How Managers Create an Innovation Culture at Work

How Managers Create an Innovation Culture at Work

A problem many managers have is sticking to one business practice for too long, even if it was driving profit in the past.

Although it may sound logical, businesses today are required to change quickly.

A 2016 study showed that 63% of consumers pay more attention to companies that offer new products. Additionally, 83% of customers will pay more for an innovative product.  

How do managers create teams with a culture of innovation to keep up with modern business demands?

Learn how managers create a culture of innovation at work in this post.

They apply the lean approach to innovation

The lean approach puts “business model” before “business plans”. It is a customer-centric approach that quickly eliminates waste and demands managers engage with customers and teams.

Most importantly, it places emphasis on achieving perfection.

Anyone who has worked in a large corporation knows the difficulty of being an innovative thinker in a company run as a bureaucracy.

Corporate leaders who view rapid change as dangerous soon find out failing to innovate costs customers, jobs, and hurts company reputation.

In 2014, the US discovered small and mid-sized companies stole 1% of market share from large enterprises.

This may not sound like a lot, but consider 1% of 100 million dollars is more than enough to have a small, lean team with innovative business practices.

They collaborate with everyone

Pretending technology in one industry cannot work in another leads to ignoring intelligent people outside your circle with valuable knowledge.

Anyone who has attended a “Tech Meetup” or tech conference like CES knows all technology can be used across all industries.

For example, virtual reality started off as video gaming gear.

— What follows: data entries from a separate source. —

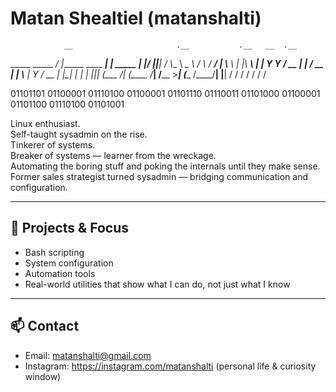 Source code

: Matan Shealtiel (matanshalti)
==============================
                __                       .__           .__   __  .__ 
  _____ _____ _/  |______    ____   _____|  |__ _____  |  |_/  |_|__|
 /     \\__  \\   __\__  \  /    \ /  ___/  |  \\__  \ |  |\   __\  |
|  Y Y  \/ __ \|  |  / __ \|   |  \\___ \|   Y  \/ __ \|  |_|  | |  |
|__|_|  (____  /__| (____  /___|  /____  >___|  (____  /____/__| |__|
      \/     \/          \/     \/     \/     \/     \/              
      
01101101 01100001 01110100 01100001 01101110 01110011 01101000 01100001 01101100 01110100 01101001
      
Linux enthusiast.  
Self-taught sysadmin on the rise.  
Tinkerer of systems.  
Breaker of systems — learner from the wreckage.  
Automating the boring stuff and poking the internals until they make sense.  
Former sales strategist turned sysadmin — bridging communication and configuration.

---

## 🧪 Projects & Focus

- Bash scripting
- System configuration
- Automation tools
- Real-world utilities that show what I can do, not just what I know

---

## 📫 Contact

- Email: matanshalti@gmail.com
- Instagram: https://instagram.com/matanshalti  (personal life & curiosity window)
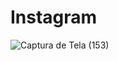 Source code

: # Instagram

![Captura de Tela (153)](https://user-images.githubusercontent.com/79586479/125140432-dfff0a00-e0e8-11eb-9bce-cc345b6296ab.png)
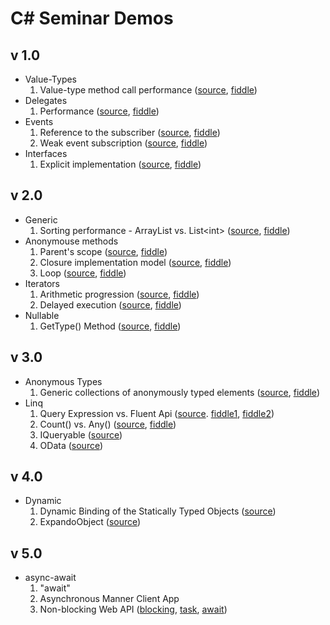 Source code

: C# Seminar Demos
================

## v 1.0 ##
* Value-Types
  1. Value-type method call performance ([source](https://github.com/gyuwon/csharp-seminar-demos/blob/master/ValueType/Performance/Program.cs), [fiddle](http://dotnetfiddle.net/bk0Zq2))
* Delegates
  1. Performance ([source](https://github.com/gyuwon/csharp-seminar-demos/blob/master/MethodCall/MethodCall/Program.cs), [fiddle](http://dotnetfiddle.net/FlOcgw))
* Events
  1. Reference to the subscriber ([source](https://github.com/gyuwon/csharp-seminar-demos/blob/master/Events/ReferenceToSubscriber/Program.cs), [fiddle](http://dotnetfiddle.net/geOyPh))
  2. Weak event subscription ([source](https://github.com/gyuwon/csharp-seminar-demos/blob/master/Events/WeakSubscription/Program.cs), [fiddle](http://dotnetfiddle.net/hIBscu))
* Interfaces
  1. Explicit implementation ([source](https://github.com/gyuwon/csharp-seminar-demos/blob/master/Interfaces/Explicit/Program.cs), [fiddle](http://dotnetfiddle.net/DViv91))

## v 2.0 ##
* Generic
  1. Sorting performance - ArrayList vs. List&lt;int&gt; ([source](https://github.com/gyuwon/csharp-seminar-demos/blob/master/Generic/Sorting/Program.cs), [fiddle](http://dotnetfiddle.net/DhyJvj))
* Anonymouse methods
  1. Parent's scope ([source](https://github.com/gyuwon/csharp-seminar-demos/blob/master/AnonymousMethods/ParentScope/Program.cs), [fiddle](http://dotnetfiddle.net/tKpcI1))
  2. Closure implementation model ([source](https://github.com/gyuwon/csharp-seminar-demos/blob/master/AnonymousMethods/ClosureImplementationModel/Program.cs), [fiddle](http://dotnetfiddle.net/6vMeO0))
  3. Loop ([source](https://github.com/gyuwon/csharp-seminar-demos/blob/master/AnonymousMethods/Iteration/Program.cs), [fiddle](http://dotnetfiddle.net/cHrlBj))
* Iterators
  1. Arithmetic progression ([source](https://github.com/gyuwon/csharp-seminar-demos/blob/master/Iterators/Progression/Program.cs), [fiddle](http://dotnetfiddle.net/FbUOAo))
  2. Delayed execution ([source](https://github.com/gyuwon/csharp-seminar-demos/blob/master/Iterators/DelayedExecution/Program.cs), [fiddle](http://dotnetfiddle.net/Tr5TwA))
* Nullable
  1. GetType() Method ([source](https://github.com/gyuwon/csharp-seminar-demos/blob/master/Nullable/GetType/Program.cs), [fiddle](http://dotnetfiddle.net/nzZUXe))

## v 3.0 ##
* Anonymous Types
  1. Generic collections of anonymously typed elements ([source](https://github.com/gyuwon/csharp-seminar-demos/blob/master/AnonymousTypes/GenericCollections/Program.cs), [fiddle](http://dotnetfiddle.net/gGA925))
* Linq
  1. Query Expression vs. Fluent Api ([source](https://github.com/gyuwon/csharp-seminar-demos/blob/master/Linq/FluentApiVsQueryExpression/Program.cs). [fiddle1](http://dotnetfiddle.net/L3SuRv), [fiddle2](http://dotnetfiddle.net/Am5ese))
  2. Count() vs. Any() ([source](https://github.com/gyuwon/csharp-seminar-demos/blob/master/Linq/CountVsAny/Program.cs), [fiddle](http://dotnetfiddle.net/VcxB9z))
  3. IQueryable ([source](https://github.com/gyuwon/csharp-seminar-demos/tree/queryable/Linq/ContactsManager))
  4. OData ([source](https://github.com/gyuwon/csharp-seminar-demos/blob/odata/Linq/ContactsManager/Controllers/ContactsController.cs))

## v 4.0 ##
* Dynamic
  1. Dynamic Binding of the Statically Typed Objects ([source](https://github.com/gyuwon/csharp-seminar-demos/blob/master/Dynamic/StaticallyTypedObject/Program.cs))
  2. ExpandoObject ([source](https://github.com/gyuwon/csharp-seminar-demos/blob/master/Dynamic/ExpandoObjectClass/Program.cs))

## v 5.0 ##
* async-await
  1. "await"
  2. Asynchronous Manner Client App
  3. Non-blocking Web API ([blocking](https://github.com/gyuwon/csharp-seminar-demos/blob/blocking-api/AsyncAwait/ContactsManager/Controllers/ContactsController.cs), [task](https://github.com/gyuwon/csharp-seminar-demos/blob/non-blocking-api-task/AsyncAwait/ContactsManager/Controllers/ContactsController.cs), [await](https://github.com/gyuwon/csharp-seminar-demos/blob/non-blocking-api-await/AsyncAwait/ContactsManager/Controllers/ContactsController.cs))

Now, it is in the early stages of being used in healthcare, retail, education, and more.

Teams that collaborate with others get to learn how one innovative idea can be applied across industries.

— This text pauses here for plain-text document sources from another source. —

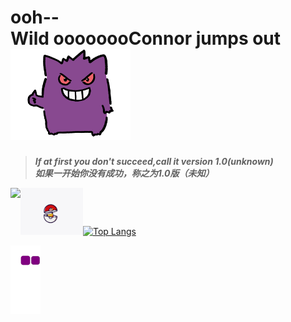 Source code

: 
# ooh--Wild&nbsp;oooooooConnor&nbsp;jumps&nbsp;out&nbsp;&nbsp;&nbsp;&nbsp;&nbsp;![Gengar gif](https://github.com/oooooooConnor/oooooooConnor/blob/main/images/Gengar.gif)

> ***If at first you don't succeed,call it version 1.0(unknown)*** <br> ***如果一开始你没有成功，称之为1.0版（未知）***

<img src="https://github-readme-stats.vercel.app/api?username=oooooooconnor" align="left"><img src="https://github.com/oooooooConnor/oooooooConnor/blob/main/images/2.gif" width="100px">[![Top Langs](https://github-readme-stats.vercel.app/api/top-langs/?username=oooooooconnor&layout=compact)](https://github.com/anuraghazra/github-readme-stats)
  
<!--- 贪吃蛇代码贡献图 --->
![snake gif](https://github.com/oooooooConnor/oooooooConnor/blob/output/github-contribution-grid-snake.gif)
<!-- ![Snake animation](https://github.com/oooooooConnor/oooooooConnor/blob/output/github-contribution-grid-snake.svg) -->

<!--- ![](https://raw.githubusercontent.com/oooooooConnor/oooooooConnor/main/assets/github-contribution-grid-snake.svg) --->
<!--- <div align="center"><img src="https://cdn.jsdelivr.net/gh/oooooooConnor/oooooooConnor/assets/github-contribution-grid-snake.svg" /></div> --->

<!---
oooooooConnor/oooooooConnor is a ✨ special ✨ repository because its `README.md` (this file) appears on your GitHub profile.
You can click the Preview link to take a look at your changes.
--->

<!-- 
&nbsp;&nbsp;&nbsp;&nbsp;&nbsp;&nbsp;&nbsp;&nbsp;程序员（震声）👨‍💻
一旦接受了自己的Bug🎶那我就是 无敌的🎵    
发生什么事了🔉发生什么事了🔉发生什么事了🔉    
变身！！🎶    
发生什么事了🔉发生什么事了🔉    
释放自我（字正腔圆）🔊    
哼啊啊啊啊啊啊啊啊🎶    
🎤🎶走→我→的↗路↑↑🎶    
🎶假↓面↑骑↑士↓～～～🎵    
🎶o→o→o→o→o→o→o↗connor↘↗🎶 
-->

<!--
<img align="right" style="display:block;" margin=“0px” >
-->
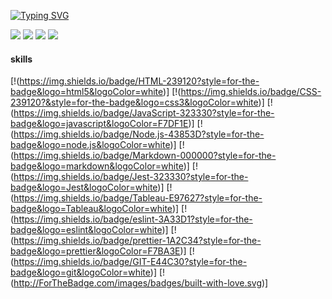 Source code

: [![Typing SVG](https://readme-typing-svg.demolab.com?font=Quicksand&size=24&pause=1000&color=59A14D&center=true&vCenter=true&width=500&lines=aspiring+full-stack+web+developer;currently+studying+at+Epicodus;learning+JavaScript%2C+C%23%2C+.NET%2C+and+React)](https://git.io/typing-svg)

[![](https://img.shields.io/badge/GitHub-100000?style=for-the-badge&logo=github&logoColor=white)](https://github.com/eluckie)
[![](https://img.shields.io/badge/LinkedIn-0077B5?style=for-the-badge&logo=linkedin&logoColor=white)](https://linkedin.com/in/eluckie)
[![](https://img.shields.io/badge/Discord-7289DA?style=for-the-badge&logo=discord&logoColor=white)](https://discordapp.com/users/1033440149557751958)
[![](https://img.shields.io/badge/apple%20music-F34E68?style=for-the-badge&logo=apple%20music&logoColor=white)](https://music.apple.com/profile/yellowpistols)

#### skills
[!(https://img.shields.io/badge/HTML-239120?style=for-the-badge&logo=html5&logoColor=white)]
[!(https://img.shields.io/badge/CSS-239120?&style=for-the-badge&logo=css3&logoColor=white)]
[!(https://img.shields.io/badge/JavaScript-323330?style=for-the-badge&logo=javascript&logoColor=F7DF1E)]
[!(https://img.shields.io/badge/Node.js-43853D?style=for-the-badge&logo=node.js&logoColor=white)]
[!(https://img.shields.io/badge/Markdown-000000?style=for-the-badge&logo=markdown&logoColor=white)]
[!(https://img.shields.io/badge/Jest-323330?style=for-the-badge&logo=Jest&logoColor=white)]
[!(https://img.shields.io/badge/Tableau-E97627?style=for-the-badge&logo=Tableau&logoColor=white)]
[!(https://img.shields.io/badge/eslint-3A33D1?style=for-the-badge&logo=eslint&logoColor=white)]
[!(https://img.shields.io/badge/prettier-1A2C34?style=for-the-badge&logo=prettier&logoColor=F7BA3E)]
[!(https://img.shields.io/badge/GIT-E44C30?style=for-the-badge&logo=git&logoColor=white)]
[!(http://ForTheBadge.com/images/badges/built-with-love.svg)]

<!--

Here are some ideas to get you started:

- 🔭 I’m currently working on ...
- 🌱 I’m currently learning ...
- 👯 I’m looking to collaborate on ...
- 🤔 I’m looking for help with ...
- 💬 Ask me about ...
- 📫 How to reach me: ...
- 😄 Pronouns: ...
- ⚡ Fun fact: ...
-->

They get to know their customers

True innovation starts with knowing your customers’ needs like the back of your hand.

Managers who take the time to engage customers learn to stop judging them and start thinking like them.

Managers who know their customers have an easier time discussing new ideas with teams.

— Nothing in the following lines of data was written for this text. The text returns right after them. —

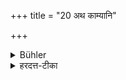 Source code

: +++
title = "20 अथ काम्यानि"

+++

<details><summary>Bühler</summary>

20. Now (follows the enumeration of the years to be chosen) for the fulfilment of some (particular) wish,
</details>

<details><summary>हरदत्त-टीका</summary>

## सूत्रम्
अथ काम्यानि ॥ २० ॥
## टिप्पनी
कामनिमित्तान्युपनयनानि वक्ष्यन्ते ॥ २० ॥
</details>
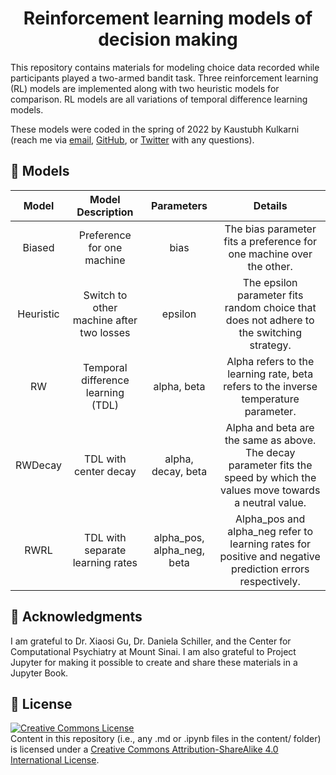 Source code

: 
<div align="center">

# Reinforcement learning models of decision making

</div>

This repository contains materials for modeling choice data recorded while participants played a two-armed bandit task. Three reinforcement learning (RL) models are implemented along with two heuristic models for comparison. RL models are all variations of temporal difference learning models. 

These models were coded in the spring of 2022 by Kaustubh Kulkarni (reach me via <a target="_blank" rel="noopener noreferrer" href="mailto:kaustubh(dot)kulkarni(at)icahn(dot)mssm(dot)edu">email</a>, <a target="_blank" rel="noopener noreferrer" href="https://github.com/kulkarnik">GitHub</a>, or <a target="_blank" rel="noopener noreferrer" href="https://twitter.com/krkulkarni_">Twitter</a> with any questions).

## 🧮 Models
| **Model** |           **Model Description**          |       **Parameters**       |                                                         **Details**                                                        |
|:---------:|:----------------------------------------:|:--------------------------:|:--------------------------------------------------------------------------------------------------------------------------:|
|   Biased  | Preference for one machine               |            bias            | The bias parameter fits a preference for one machine over the other.                                                       |
| Heuristic | Switch to other machine after two losses |           epsilon          | The epsilon parameter fits random choice that does not adhere to the switching strategy.                                   |
|     RW    | Temporal difference learning (TDL)       |         alpha, beta        | Alpha refers to the learning rate, beta refers to the inverse temperature parameter.                                       |
|  RWDecay  | TDL with center decay                    |     alpha, decay, beta     | Alpha and beta are the same as above. The decay parameter fits the speed by which the values move towards a neutral value. |
|    RWRL   | TDL with separate learning rates         | alpha_pos, alpha_neg, beta | Alpha_pos and alpha_neg refer to learning rates for positive and negative prediction errors respectively.                  |

## 🙏 Acknowledgments
I am grateful to Dr. Xiaosi Gu, Dr. Daniela Schiller, and the Center for Computational Psychiatry at Mount Sinai. I am also grateful to Project Jupyter for making it possible to create and share these materials in a Jupyter Book.

## 🎫 License
<a rel="license" target="_blank" rel="noopener noreferrer" href="http://creativecommons.org/licenses/by-sa/4.0/"><img alt="Creative Commons License" style="border-width:0" src="https://i.creativecommons.org/l/by-sa/4.0/88x31.png" /></a><br />
Content in this repository (i.e., any .md or .ipynb files in the content/ folder) is licensed under a <a rel="license" target="_blank" rel="noopener noreferrer" href="http://creativecommons.org/licenses/by-sa/4.0/">Creative Commons Attribution-ShareAlike 4.0 International License</a>.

Here is a way to get to know your customers

From Find My Profession experience, we know our clients and how they think. We know filling out job applications is a tedious task.

Understanding this, we try and find new ways every day to help clients in more ways than filling out applications.

We also know from client experiences how the largest corporations have the worst technology for applying to jobs online.

Large corporations use outdated technology on application forms. It can take as long as 30 to 40 minutes to complete one job application.

We cannot help all clients by trusting this one method alone. It takes engaging clients and learning what they experience.

Finally, one of the current staff is a former client of Find My Profession. The first-hand experience of going from “job seeker” to “assisting job seekers” offers customer perspectives that drive innovative thinking.